A bench of Justices Arun Mishra and Deepak Gupta also directed the Delhi government and the Central Pollution Control Board to place before it the data of pollution in Delhi from October till November 14 this year.
The bench also directed them to submit pollution data from October 1 to December 31, 2018.
The petition, filed by a Noida-based advocate, has alleged that the Delhi government's November 1 notification on the scheme also violates fundamental rights.
It alleged that the odd-even rule violates citizens' rights to practice any profession, carry out any occupation, trade or business and to move freely throughout the country.
Delhi government's odd-even scheme this year came into effect on November 4 and will continue till November 15. Under the scheme, four-wheelers with registration numbers ending with odd digits ply on odd dates and those ending with even digits ply on even dates.
The PIL had alleged that the scheme is arbitrary, contrary to statutory provisions and is nothing but a "political and vote bank gimmick".
"The odd-even vehicle scheme violates the fundamental rights of residents of Delhi and adjoining states who daily commute in/out of Delhi in their four wheeled vehicles to do their jobs/business to earn their livelihood and is ultra vires Article 19(1)(g) of the Constitution of India," the plea said.
Questioning the rationale behind the scheme, the plea claimed that three sources of data on Delhi's air-quality, including those by the CPCB and the Delhi Pollution Control Committee, have confirmed that in the past the odd-even rule did not lower pollution levels in the national capital.
"It shows that odd-even is nothing but a political and vote bank gimmick as it has been done capriciously in an unreasonable manner," it said.
The petition said that the odd-even rule is only meant for four-wheelers whereas two wheelers, which cause more pollution in comparison to cars, have been kept out of its ambit.
The scheme also discriminates between men and women on the basis of gender, the plea claimed. Four-wheelers driven by women are exempted from the odd-even scheme, provided there are no men in the vehicle.
"Odd-even is nothing but a political gimmick for self-promotion and advertisements in the smoke screen of curbing pollution," it alleged.
The plea also alleged that there seems to be a strong nexus between stubble-burning framers, political parties, air purifier companies and mask-making companies.
"The Delhi government is no Nostradamus (famous French astrologer). Then how come it knows well in advance when smoke from stubble burning will reach Delhi exactly around odd-even scheme dates," it said.
The dates for implementation of the rule were declared on September 13 but the Delhi government's advertisements these days claim that it has been reintroduced as smoke from stubble-burning in neighbouring states is reaching the city.
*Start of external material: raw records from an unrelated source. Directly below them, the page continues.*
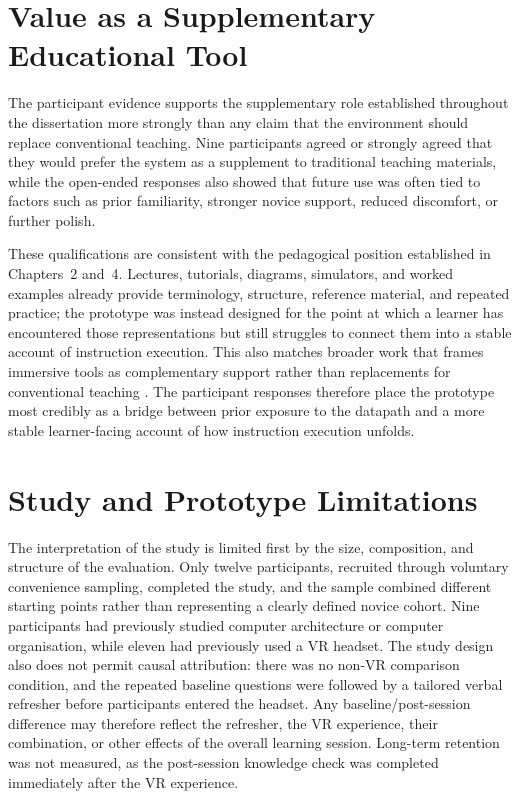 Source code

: \section{Value as a Supplementary Educational Tool}

The participant evidence supports the supplementary role established throughout the dissertation more strongly than any claim that the environment should replace conventional teaching. Nine participants agreed or strongly agreed that they would prefer the system as a supplement to traditional teaching materials, while the open-ended responses also showed that future use was often tied to factors such as prior familiarity, stronger novice support, reduced discomfort, or further polish.

These qualifications are consistent with the pedagogical position established in Chapters~2 and~4. Lectures, tutorials, diagrams, simulators, and worked examples already provide terminology, structure, reference material, and repeated practice; the prototype was instead designed for the point at which a learner has encountered those representations but still struggles to connect them into a stable account of instruction execution. This also matches broader work that frames immersive tools as complementary support rather than replacements for conventional teaching \cite{janani2026virtual,mohamad2023immersive,dengel2020important}. The participant responses therefore place the prototype most credibly as a bridge between prior exposure to the datapath and a more stable learner-facing account of how instruction execution unfolds.

\section{Study and Prototype Limitations}

The interpretation of the study is limited first by the size, composition, and structure of the evaluation. Only twelve participants, recruited through voluntary convenience sampling, completed the study, and the sample combined different starting points rather than representing a clearly defined novice cohort. Nine participants had previously studied computer architecture or computer organisation, while eleven had previously used a VR headset. The study design also does not permit causal attribution: there was no non-VR comparison condition, and the repeated baseline questions were followed by a tailored verbal refresher before participants entered the headset. Any baseline/post-session difference may therefore reflect the refresher, the VR experience, their combination, or other effects of the overall learning session. Long-term retention was not measured, as the post-session knowledge check was completed immediately after the VR experience.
The top court had earlier questioned the Delhi government as to what it was achieving from the odd-even scheme by stopping plying of cars that are less polluting compared to two and three-wheelers and taxis.
"Let the Government of NCT of Delhi explain this aspect and file data in this regard in the court on the basis of the previous experience and whether three-wheelers and taxies are plying more on roads during such restrictions and relevant data be placed," the bench had said.
"During odd-even scheme, what is the difference being caused by stopping use of four-wheelers when various other contributory factors are not taken care of by the Government of NCT of Delhi," it had said.